The home of Thomastown man Seamus Quigley has become quite the tourist attraction because of his hurling mannequins.
Perhaps unsurprisingly, Seamus thinks Kilkenny will do the business against Galway.
"I think this Kilkenny team have reached new levels again, although Galway tamed them a bit in the Leinster final and the All-Ireland final," he said yesterday.
"I think they'll rise to the occasion and do the business. I think they'll get this one and get the ninth medal for Henry (Shefflin)."
Seamus started off his display of devotion with a couple of dressed-up mannequins but it's since grown to nine -- drawing no shortage of attention from passers-by, who often stop for photographs.
"People just come along and sit down with them," he said.

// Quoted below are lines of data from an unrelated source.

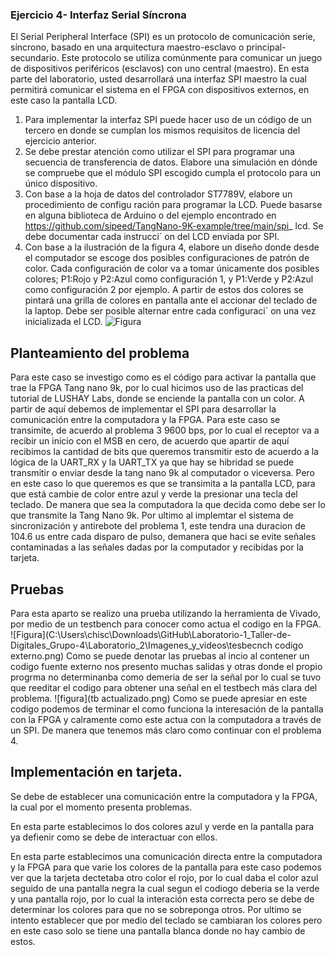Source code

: ###  Ejercicio 4- Interfaz Serial Síncrona
El Serial Peripheral Interface (SPI) es un protocolo de comunicación serie, síncrono, basado en
 una arquitectura maestro-esclavo o principal-secundario. Este protocolo se utiliza comúnmente
 para comunicar un juego de dispositivos periféricos (esclavos) con uno central (maestro). En esta
 parte del laboratorio, usted desarrollará una interfaz SPI maestro la cual permitirá comunicar el
 sistema en el FPGA con dispositivos externos, en este caso la pantalla LCD.

1.  Para implementar la interfaz SPI puede hacer uso de un código de un tercero en donde se
 cumplan los mismos requisitos de licencia del ejercicio anterior.
2.  Se debe prestar atención como utilizar el SPI para programar una secuencia de transferencia
 de datos. Elabore una simulación en dónde se compruebe que el módulo SPI escogido cumpla
 el protocolo para un único dispositivo.
3.  Con base a la hoja de datos del controlador ST7789V, elabore un procedimiento de configu
ración para programar la LCD. Puede basarse en alguna biblioteca de Arduino o del ejemplo
 encontrado en https://github.com/sipeed/TangNano-9K-example/tree/main/spi_
 lcd. Se debe documentar cada instrucci´ on del LCD enviada por SPI.
4. Con base a la ilustración de la figura 4, elabore un diseño donde desde el computador se
 escoge dos posibles configuraciones de patrón de color. Cada configuración de color va a
 tomar únicamente dos posibles colores; P1:Rojo y P2:Azul como configuración 1, y P1:Verde
 y P2:Azul como configuración 2 por ejemplo. A partir de estos dos colores se pintará una
 grilla de colores en pantalla ante el accionar del teclado de la laptop. Debe ser posible
 alternar entre cada configuraci´ on una vez inicializada el LCD.
![Figura](https://github.com/AzofeifaJ/Taller-de-Digitales_Grupo-4/blob/main/Laboratorio_2/Imagenes_y_videos/figura.png)

## Planteamiento del problema
Para este caso se investigo como es el código para activar la pantalla que trae la FPGA Tang nano 9k, por lo cual hicimos uso de las practicas del tutorial de LUSHAY Labs, donde se enciende la pantalla con un color. A partir de aquí debemos de implementar el SPI para desarrollar la comunicación entre la computadora y la FPGA.
Para este caso se transimite, de acuerdo al problema 3 9600 bps, por lo cual el receptor va a recibir un inicio con el MSB en cero, de acuerdo que apartir de aquí recibimos la cantidad de bits que queremos transmitir esto de acuerdo a la lógica de la UART_RX y la UART_TX ya que hay se hibridad se puede transmitir o enviar desde la tang nano 9k al computador o viceversa. Pero en este caso lo que queremos es que se transimita a la pantalla LCD, para que está cambie de color entre azul y verde la presionar una tecla del teclado. De manera que sea la computadora la que decida como debe ser lo que transmite la Tang Nano 9k. Por ultimo al implemtar el sistema de sincronización y antirebote del problema 1, este tendra una duracion de 104.6 us entre cada disparo de pulso, demanera que haci se evite señales contaminadas a las señales dadas por la computador y recibidas por la tarjeta. 

## Pruebas 
Para esta aparto se realizo una prueba utilizando la herramienta de Vivado, por medio de un testbench para conocer como actua el codigo en la FPGA. 
![Figura](C:\Users\chisc\Downloads\GitHub\Laboratorio-1_Taller-de-Digitales_Grupo-4\Laboratorio_2\Imagenes_y_videos\tesbecnch codigo externo.png)
Como se puede denotar las pruebas al incio al contener un codigo fuente externo nos presento muchas salidas y otras donde el propio progrma no determinanba como demeria de ser la señal por lo cual se tuvo que reeditar el codigo para obtener una señal en el testbech más clara del problema. 
![figura](tb actualizado.png)
Como se puede apresiar en este codigo podemos de terminar el como funciona la interesación de la pantalla con la FPGA y calramente como este actua con la computadora a través de un SPI. De manera que tenemos más claro como continuar con el problema 4. 


## Implementación en tarjeta. 
Se debe de establecer una comunicación entre la computadora y la FPGA, la cual por el momento presenta problemas. 

En esta parte establecimos lo dos colores azul y verde en la pantalla para ya defienir como se debe de interactuar con ellos. 

En esta parte establecimos una comunicación directa entre la computadora y la FPGA para que varie los colores de la pantalla para este caso podemos ver que la tarjeta dectetaba otro color el rojo, por lo cual daba el color azul seguido de una pantalla negra la cual segun el codiogo deberia se la verde y una pantalla rojo, por lo cual la interación esta correcta pero se debe de determinar los colores para que no se sobreponga otros. 
Por ultimo se intento establecer que por medio del teclado se cambiaran los colores pero en este caso solo se tiene una pantalla blanca donde no hay cambio de estos.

Seamus revealed that Kilkenny fans are very quiet in the run-up to the replay -- however, it could all change on Sunday night.
If Kilkenny win their ninth All-Ireland senior hurling final in just 13 years there will be an altogether different mood.
This year's homecoming represents a departure for the city as it will culminate in a civic reception at the Nowlan Park GAA grounds instead of the town centre.
"The decision was taken on safety grounds and for crowd control reasons," explained senior engineer Kieran Fitzgerald of Kilkenny Borough Council yesterday. "There's no dissension from anybody."
The replay, three weeks after the final, presents its own challenges to the council and the GAA county board when it comes to rearranging the players' arrival home.
"It's going to be that bit darker earlier on so we're trying to have it a bit earlier."
This year the panel will travel by bus and the parade through the city will start on the Castle Road. "We're hoping they'll be home by 5.30 and in the stadium at 6.30, so we'd be finished up by 7.30."
Live music and other entertainment will be on hand at Nowlan Park from 4pm on Monday.
A Kerryman exiled in hurling country, Kieran nonetheless is enthusiastic about the success of the new homecoming arrangements. "If it's triumphant, we'll probably have about 15,000 people in Nowlan Park."
Even a defeat would still draw a large crowd of supporters who know this particular team owes nothing to anybody.